/ 23 May 1997

Out of the closet, into the firing line

The issue of homosexuality tests the commitment of African states to a culture of human rights, argues Shaun de Waal

HOMOSEXUALITY as a social issue – and gay and lesbian rights as a political issue – has recently arisen several times in the region, raising controversy in Zimbabwe, Namibia, Botswana and Swaziland. It seems to be coming out of the closet all over the subcontinent, testing the commitment of post-liberation African regimes to a culture of human rights.

South Africa is the first country in the world to give constitutional protection to gay and lesbian people, but the incidents in Zimbabwe in 1995 and 1996 indicate that not everyone feels obliged to make a similar commitment.

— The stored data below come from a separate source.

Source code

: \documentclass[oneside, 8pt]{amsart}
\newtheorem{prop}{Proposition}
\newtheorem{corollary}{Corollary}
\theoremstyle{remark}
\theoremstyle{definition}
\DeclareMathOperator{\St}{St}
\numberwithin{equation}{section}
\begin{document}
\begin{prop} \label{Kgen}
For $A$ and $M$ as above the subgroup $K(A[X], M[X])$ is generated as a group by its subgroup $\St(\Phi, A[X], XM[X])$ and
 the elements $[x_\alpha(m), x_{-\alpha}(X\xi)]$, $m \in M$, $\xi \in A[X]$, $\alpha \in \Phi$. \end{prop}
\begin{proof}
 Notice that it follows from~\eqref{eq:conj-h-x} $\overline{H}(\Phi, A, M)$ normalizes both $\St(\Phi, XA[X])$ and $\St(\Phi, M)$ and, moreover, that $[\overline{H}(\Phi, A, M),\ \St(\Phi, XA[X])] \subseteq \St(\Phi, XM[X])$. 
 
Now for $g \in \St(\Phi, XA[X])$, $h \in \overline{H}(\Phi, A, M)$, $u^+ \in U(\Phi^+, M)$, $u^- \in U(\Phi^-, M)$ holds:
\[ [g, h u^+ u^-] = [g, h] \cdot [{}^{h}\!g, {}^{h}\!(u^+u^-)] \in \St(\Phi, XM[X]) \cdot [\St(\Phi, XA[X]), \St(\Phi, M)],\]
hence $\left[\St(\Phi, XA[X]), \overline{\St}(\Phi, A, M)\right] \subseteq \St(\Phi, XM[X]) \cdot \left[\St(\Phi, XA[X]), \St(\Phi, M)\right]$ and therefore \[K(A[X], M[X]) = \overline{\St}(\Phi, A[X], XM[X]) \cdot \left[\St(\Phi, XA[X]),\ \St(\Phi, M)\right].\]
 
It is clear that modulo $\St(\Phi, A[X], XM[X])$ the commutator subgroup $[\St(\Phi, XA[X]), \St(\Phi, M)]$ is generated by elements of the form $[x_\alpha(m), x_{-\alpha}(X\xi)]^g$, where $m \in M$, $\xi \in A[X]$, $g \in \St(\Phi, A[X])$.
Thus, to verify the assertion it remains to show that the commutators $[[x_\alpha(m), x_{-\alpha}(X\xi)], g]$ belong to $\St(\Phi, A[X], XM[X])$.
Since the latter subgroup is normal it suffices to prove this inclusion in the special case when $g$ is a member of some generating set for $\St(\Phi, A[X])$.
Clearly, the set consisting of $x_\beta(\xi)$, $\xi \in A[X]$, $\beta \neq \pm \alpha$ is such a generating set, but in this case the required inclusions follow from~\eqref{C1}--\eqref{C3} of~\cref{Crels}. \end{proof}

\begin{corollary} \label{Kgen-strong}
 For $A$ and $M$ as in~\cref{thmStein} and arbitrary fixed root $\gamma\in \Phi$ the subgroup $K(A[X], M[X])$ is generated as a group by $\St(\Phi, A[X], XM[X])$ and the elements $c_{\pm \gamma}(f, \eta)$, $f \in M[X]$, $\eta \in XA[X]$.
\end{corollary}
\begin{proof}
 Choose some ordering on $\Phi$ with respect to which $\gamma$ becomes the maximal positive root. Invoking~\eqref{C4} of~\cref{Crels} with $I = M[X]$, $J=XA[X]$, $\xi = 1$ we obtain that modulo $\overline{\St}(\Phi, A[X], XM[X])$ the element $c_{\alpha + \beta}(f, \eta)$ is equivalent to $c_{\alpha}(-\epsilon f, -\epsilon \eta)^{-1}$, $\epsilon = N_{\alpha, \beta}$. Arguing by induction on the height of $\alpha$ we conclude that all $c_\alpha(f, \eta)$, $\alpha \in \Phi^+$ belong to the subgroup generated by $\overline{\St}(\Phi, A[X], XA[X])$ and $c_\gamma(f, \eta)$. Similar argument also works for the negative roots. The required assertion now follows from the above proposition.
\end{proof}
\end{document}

As this paper reported, the plans of the organisation Gays and Lesbians of Zimbabwe to exhibit at the Zimbabwe International Book Fair (1995 theme “Human Rights and Justice”; 1996 theme “Freedom of Expression”) brought on a tantrum from President Robert Mugabe, who viciously denounced homosexuality as subhuman.

The rhetoric of that denunciation, however, was not just a matter of equating people and certain animals. It also relied on the assumption – one the former Benny Alexander would recognise – that homosexuality is “unAfrican” or, as Namibia’s Finance Minister Helmut Angula put it, “Eurocentric”. This belief enables the employment of an Africanist and anti- colonial discourse that pushes many of the right buttons in post-independence Africa.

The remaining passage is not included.